Schon zog die Kassierin meine Einkäufe über den Scanner, und ich hatte alle Hände voll zu tun, die Dinge rasch in meinen Rucksack zu schlichten. Doch die Neugier siegte, und ich wandte mich nochmals zu dem Mann hinter mir um, versuchte zu lesen, was da geschrieben stand. Nein, es gelang mir nicht, die Worte zu entziffern. Und das, obwohl mein Blick wohl ohnehin schon einen Moment zu lange auf dem missmutig dreinschauenden Gesicht des Mannes hängen geblieben war.
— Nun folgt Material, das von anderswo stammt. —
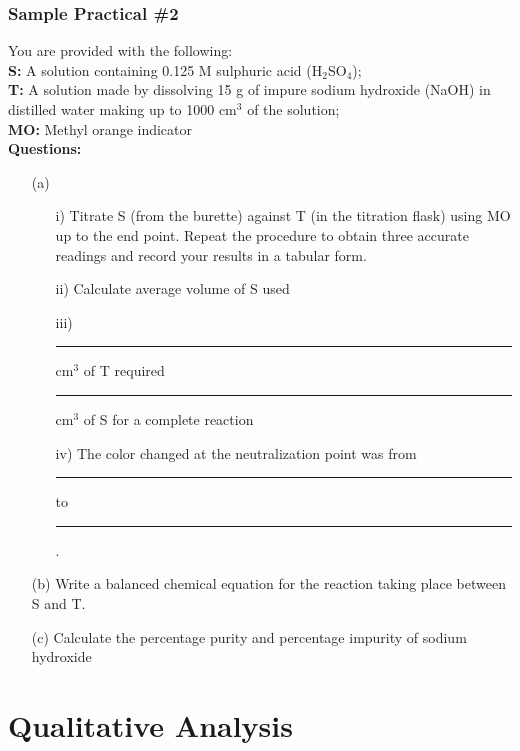 \subsubsection{Sample Practical \#2}

\noindent You are provided with the following:\\
\noindent \textbf{S:} A solution containing 0.125 M sulphuric acid (H$_2$SO$_4$); \\
\noindent \textbf{T:} A solution made by dissolving 15 g of impure sodium hydroxide (NaOH) in distilled water making up to 1000 cm$^3$ of the solution; \\
\noindent \textbf{MO:} Methyl orange indicator \\

\noindent \textbf{Questions:} 
\begin{enumerate}[topsep=0ex,itemsep=0ex,partopsep=1ex,parsep=1ex]
	\item[(a)] 
	\begin{enumerate}[topsep=0ex,itemsep=0ex,partopsep=1ex,parsep=1ex]
		\item[i)] Titrate S (from the burette) against T (in the titration flask) using MO up to the end point. Repeat the procedure to obtain three accurate readings and record your results in a tabular form. 
		\item[ii)] Calculate average volume of S used
		\item[iii)] \rule{1.5cm}{0.15mm} cm$^3$ of T required \rule{1.5cm}{0.15mm} cm$^3$ of S for a complete reaction
		\item[iv)] The color changed at the neutralization point was from \rule{1.5cm}{0.15mm} to \rule{1.5cm}{0.15mm}.
	\end{enumerate}
	\item[(b)] Write a balanced chemical equation for the reaction taking place between S and T.
	\item[(c)] Calculate the percentage purity and percentage impurity of sodium hydroxide
\end{enumerate}

\clearpage

\section{Qualitative Analysis}  
\label{cha:qualana}

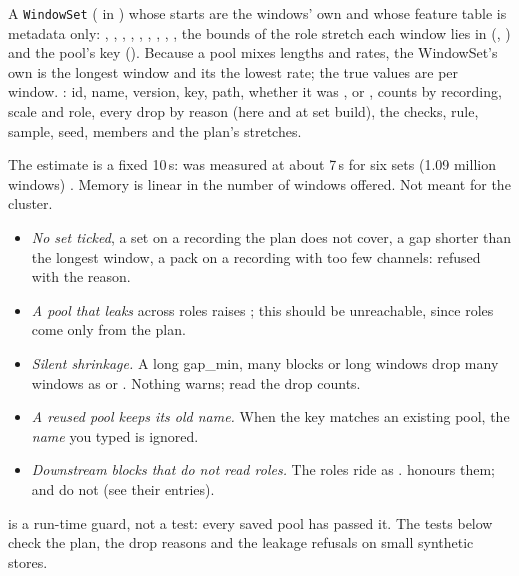 A \texttt{WindowSet} ( in ) whose starts
are the windows' own and whose feature table is metadata only: ,
, , , ,
, , , , the bounds of the
role stretch each window lies in (, ) and the pool's
key (). Because a pool mixes lengths and rates, the WindowSet's own
 is the longest window and its  the lowest rate; the true values are per
window. : id, name, version, key, path, whether it was ,
 or , counts by recording, scale and role, every drop by reason
(here and at set build), the checks, rule, sample, seed, members and the plan's stretches.

The estimate is a fixed 10\,s:  was measured at about 7\,s for six sets
(1.09 million windows) . Memory is linear in the
number of windows offered. Not meant for the cluster.

\begin{itemize}
\item \emph{No set ticked}, a set on a recording the plan does not cover, a gap shorter than
  the longest window, a pack on a recording with too few channels: refused with the reason.
\item \emph{A pool that leaks} across roles raises ; this should be
  unreachable, since roles come only from the plan.
\item \emph{Silent shrinkage.} A long gap\_min, many blocks or long windows drop many windows
  as  or . Nothing warns; read the drop counts.
\item \emph{A reused pool keeps its old name.} When the key matches an existing pool, the
  \emph{name} you typed is ignored.
\item \emph{Downstream blocks that do not read roles.} The roles ride as .
   honours them;  and
   do not (see their entries).
\end{itemize}

 is a run-time guard, not a test: every saved pool has passed it. The tests
below check the plan, the drop reasons and the leakage refusals on small synthetic stores.

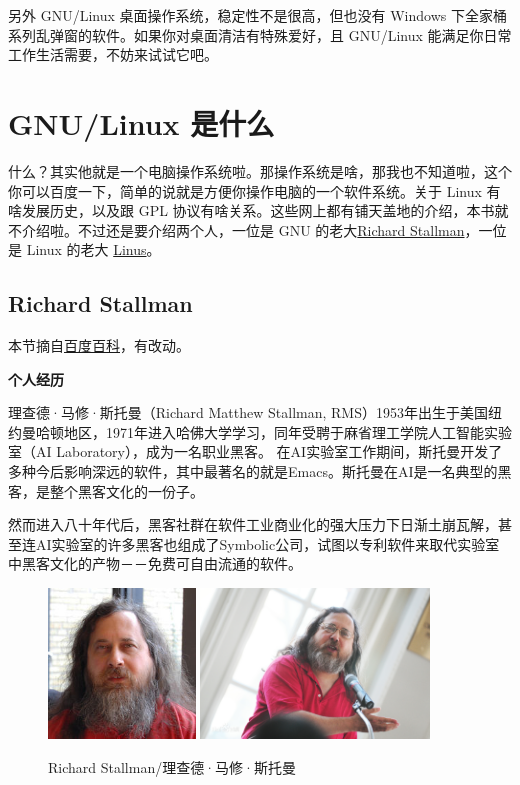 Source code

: \documentclass[doctor,openright,twoside]{sjtuthesis}
\theoremstyle{plain}
\theoremstyle{definition}
\theoremstyle{remark}
\theoremstyle{ocrenumbox}
\theoremstyle{plain}
\begin{document}
另外 GNU/Linux 桌面操作系统，稳定性不是很高，但也没有 Windows
下全家桶系列乱弹窗的软件。如果你对桌面清洁有特殊爱好，且 GNU/Linux
能满足你日常工作生活需要，不妨来试试它吧。

\hypertarget{gnulinux-}{%
\section{GNU/Linux 是什么}\label{gnulinux-}}

什么？其实他就是一个电脑操作系统啦。那操作系统是啥，那我也不知道啦，这个你可以百度一下，简单的说就是方便你操作电脑的一个软件系统。关于
Linux 有啥发展历史，以及跟 GPL
协议有啥关系。这些网上都有铺天盖地的介绍，本书就不介绍啦。不过还是要介绍两个人，一位是
GNU 的老大\href{http://www.stallman.org/}{Richard Stallman}，一位是
Linux 的老大
\href{https://en.wikipedia.org/wiki/Linus_Torvalds}{Linus}。

\hypertarget{richard-stallman}{%
\subsection{Richard Stallman}\label{richard-stallman}}

本节摘自\href{https://baike.baidu.com/item/\%E7\%90\%86\%E6\%9F\%A5\%E5\%BE\%B7\%C2\%B7\%E9\%A9\%AC\%E4\%BF\%AE\%C2\%B7\%E6\%96\%AF\%E6\%89\%98\%E6\%9B\%BC?fromtitle=Richard+Stallman\&fromid=9336362}{百度百科}，有改动。

\textbf{个人经历}

理查德·马修·斯托曼（Richard Matthew Stallman,
RMS）1953年出生于美国纽约曼哈顿地区，1971年进入哈佛大学学习，同年受聘于麻省理工学院人工智能实验室（AI
Laboratory），成为一名职业黑客。
在AI实验室工作期间，斯托曼开发了多种今后影响深远的软件，其中最著名的就是Emacs。斯托曼在AI是一名典型的黑客，是整个黑客文化的一份子。

然而进入八十年代后，黑客社群在软件工业商业化的强大压力下日渐土崩瓦解，甚至连AI实验室的许多黑客也组成了Symbolic公司，试图以专利软件来取代实验室中黑客文化的产物－－免费可自由流通的软件。

\begin{figure}[!htp]
  \centering
  \includegraphics[height=4cm]{images/richardstallman.jpg}
  \hspace{1cm}
  \includegraphics[height=4cm]{images/richardstallman.png}
  \label{fig:rms}
  \caption{Richard Stallman/理查德·马修·斯托曼}
\end{figure}
\end{document}
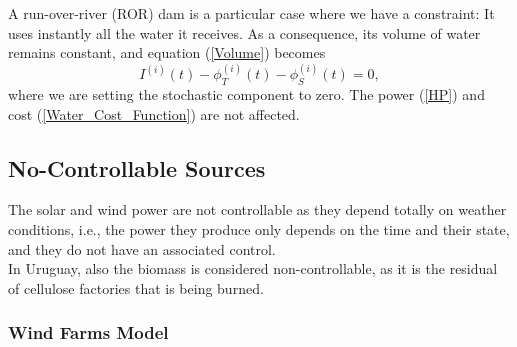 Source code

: A run-over-river (ROR) dam is a particular case where we have a constraint: It uses instantly all the water it receives. As a consequence, its volume of water remains constant, and equation (\ref{Volume}) becomes
\begin{equation}
I^{(i)}(t)-\phi_T^{(i)}(t)-\phi_S^{(i)}(t)=0,
\label{ROR_Condition}
\end{equation}
where we are setting the stochastic component to zero. The power (\ref{HP}) and cost (\ref{Water_Cost_Function}) are not affected.

\subsection{No-Controllable Sources} \label{Subsection_NoControllable}

The solar and wind power are not controllable as they depend totally on weather conditions, i.e., the power they produce only depends on the time and their state, and they do not have an associated control.\\
In Uruguay, also the biomass is considered non-controllable, as it is the residual of cellulose factories that is being burned.

\subsubsection{Wind Farms Model}\label{Wind_Model}

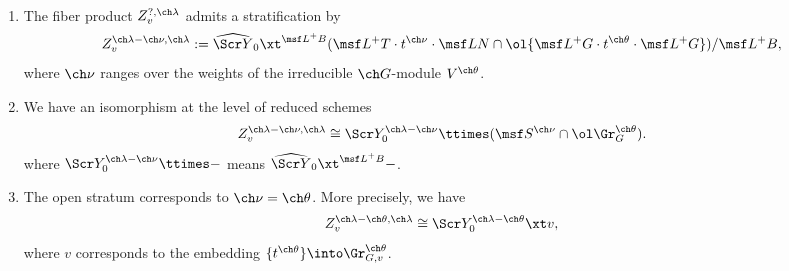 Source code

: \begin{prop-const} \label{prop:Yact-strat}
\
\begin{enumerate}
\item The fiber product $Z_v^{?,\ch\lambda}$ admits a stratification by
\[
    Z_v^{\ch\lambda-\ch\nu,\ch\lambda} :=
    \widehat{\Scr Y}_0 \xt^{\msf L^+B}
    (\msf L^+ T \cdot t^{\ch\nu}\cdot \msf L N \cap \ol{ \msf L^+G\cdot t^{\ch\theta} \cdot \msf L^+G}) / \msf L^+B,
\]
where $\ch\nu$ ranges over the weights of the irreducible $\ch G$-module $V^{\ch\theta}$.

\item
We have an isomorphism at the level of reduced schemes
\[ Z_v^{\ch\lambda-\ch\nu,\ch\lambda} \cong
\Scr Y_0^{\ch\lambda-\ch\nu} \ttimes
(\msf S^{\ch\nu} \cap \ol\Gr^{\ch\theta}_G). \]
where $\Scr Y_0^{\ch\lambda-\ch\nu} \ttimes -$
means
$\widehat{\Scr Y}_0
\xt^{\msf L^+B} -$.

\item
The open stratum corresponds to $\ch\nu=\ch\theta$. More precisely, we have
\[ Z_v^{\ch\lambda-\ch\theta,\ch\lambda} \cong \Scr Y_0^{\ch\lambda-\ch\theta} \xt v, \]
where $v$ corresponds to the embedding $\{ t^{\ch\theta} \}
\into \Gr^{\ch\theta}_{G,v}$.
\end{enumerate}
\end{prop-const}



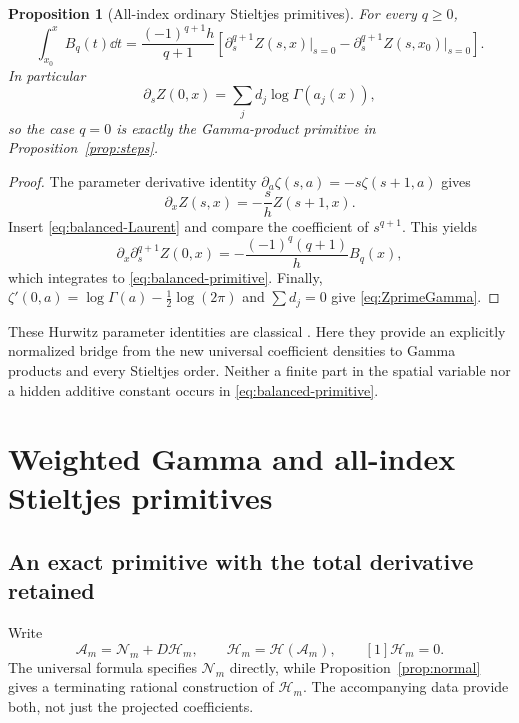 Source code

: \documentclass[11pt,letterpaper]{article}
\numberwithin{equation}{section}
\theoremstyle{plain}
\newtheorem{proposition}[theorem]{Proposition}
\theoremstyle{definition}
\theoremstyle{remark}
\newcommand{\Ac}{\mathcal A}\newcommand{\Nc}{\mathcal N}\newcommand{\Hc}{\mathcal H}
\begin{document}
\begin{proposition}[All-index ordinary Stieltjes primitives]\label{prop:balanced-primitives}
For every $q\ge0$,
\begin{equation}\label{eq:balanced-primitive}
 \int_{x_0}^x B_q(t)\dd t
 =\frac{(-1)^{q+1}h}{q+1}
       \left[\partial_s^{q+1}Z(s,x)\big|_{s=0}
             -\partial_s^{q+1}Z(s,x_0)\big|_{s=0}\right].
\end{equation}
In particular
\begin{equation}\label{eq:ZprimeGamma}
 \partial_sZ(0,x)=\sum_jd_j\log\Gamma(a_j(x)),
\end{equation}
so the case $q=0$ is exactly the Gamma-product primitive in Proposition~\ref{prop:steps}.
\end{proposition}
\begin{proof}
The parameter derivative identity $\partial_a\zeta(s,a)=-s\zeta(s+1,a)$ gives
\[
 \partial_xZ(s,x)=-\frac{s}{h}Z(s+1,x).
\]
Insert \eqref{eq:balanced-Laurent} and compare the coefficient of $s^{q+1}$. This yields
\[
 \partial_x\partial_s^{q+1}Z(0,x)
 =-\frac{(-1)^q(q+1)}hB_q(x),
\]
which integrates to \eqref{eq:balanced-primitive}. Finally,
$\zeta'(0,a)=\log\Gamma(a)-\frac12\log(2\pi)$ and $\sum d_j=0$ give \eqref{eq:ZprimeGamma}.
\end{proof}

These Hurwitz parameter identities are classical \cite{DLMFHurwitz}. Here they provide an explicitly normalized bridge from the new universal coefficient densities to Gamma products and every Stieltjes order. Neither a finite part in the spatial variable nor a hidden additive constant occurs in \eqref{eq:balanced-primitive}.



\section{Weighted Gamma and all-index Stieltjes primitives}
\label{sec:primitives}

\subsection{An exact primitive with the total derivative retained}

Write
\[
 \Ac_m=\Nc_m+D\Hc_m,\qquad \Hc_m=\Hc(\Ac_m),
 \qquad [1]\Hc_m=0.
\]
The universal formula specifies $\Nc_m$ directly, while Proposition~\ref{prop:normal} gives a terminating rational construction of $\Hc_m$. The accompanying data provide both, not just the projected coefficients.
\end{document}
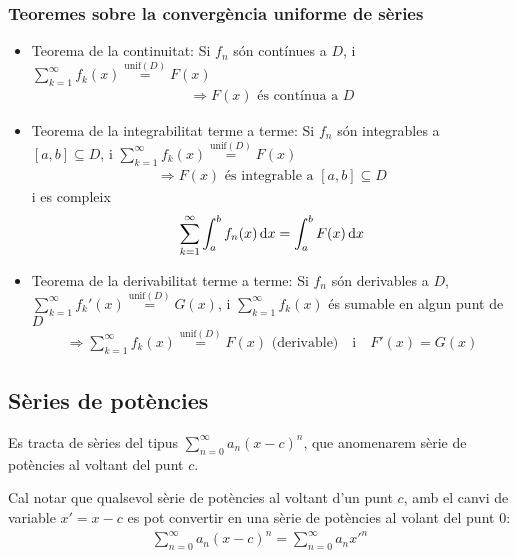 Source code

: \subsubsection*{Teoremes sobre la convergència uniforme de sèries}
\begin{itemize}
    \item Teorema de la continuitat:
        \subitem Si $f_{n}$ són contínues a $D$, i $\sum_{k = 1}^{\infty} f_{k} (x) \overset{\text{unif}(D)}{=} F(x)$
        \begin{align}
            \Rightarrow F(x) \text{ és contínua a } D
        \end{align}
    \item Teorema de la integrabilitat terme a terme:
        \subitem Si $f_{n}$ són integrables a $[a, b] \subseteq D$, i $\sum_{k = 1}^{\infty} f_{k} (x) \overset{\text{unif}(D)}{=} F(x)$
        \begin{align}
            \Rightarrow F(x) \text{ és integrable a } [a, b] \subseteq D
        \end{align}
        \subitem i es compleix
        \begin{align}
            \sum\limits_{k = 1}^{\infty} \int_{a}^{b} f_{n} (x) \mathop{}\!\mathrm{d} x = \int_{a}^{b} F(x) \mathop{}\!\mathrm{d} x
        \end{align}
    \item Teorema de la derivabilitat terme a terme:
        \subitem Si $f_{n}$ són derivables a $D$, $\sum_{k = 1}^{\infty} f_{k}' (x) \overset{\text{unif}(D)}{=} G(x)$, i $\sum_{k = 1}^{\infty} f_{k} (x)$ és sumable en algun punt de $D$
        \begin{align}
            \Rightarrow \sum\limits_{k = 1}^{\infty} f_{k} (x) \overset{\text{unif}(D)}{=} F(x) \text{ (derivable)} \quad \text{i} \quad F'(x) = G(x)
        \end{align}
\end{itemize}

\subsection{Sèries de potències}
Es tracta de sèries del tipus $\displaystyle \sum\limits_{n=0}^{\infty} a_{n} (x-c)^{n}$, que anomenarem sèrie de potències al voltant del punt $c$.

Cal notar que qualsevol sèrie de potències al voltant d'un punt $c$, amb el canvi de variable $x' = x-c$ es pot convertir en una sèrie de potències al volant del punt $0$:
\begin{align}
    \sum\limits_{n=0}^{\infty} a_{n} (x-c)^{n} = \sum\limits_{n=0}^{\infty} a_{n} x'^{n}
\end{align}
Denn plötzlich wurde er richtig aggressiv. Brüllte kurz, ob ich etwas von ihm wolle. Ich wandte mich rasch ab, zahlte, beeilte mich, das Geschäft vor ihm zu verlassen, sodass er nicht sehen konnte, welche Richtung ich einschlug.

Ein unangenehmer Moment. Obwohl doch eigentlich nichts passiert war. Er wusste nicht, wer ich war, er konnte nicht einmal hören, ob ich Deutsch sprach. Wenn allerdings schon ein Blick ausreicht, um eine solche Aggression auszulösen, möchte ich nicht wissen, was passiert, wenn solch ein Mensch potenziellen Feinden gegenübersteht.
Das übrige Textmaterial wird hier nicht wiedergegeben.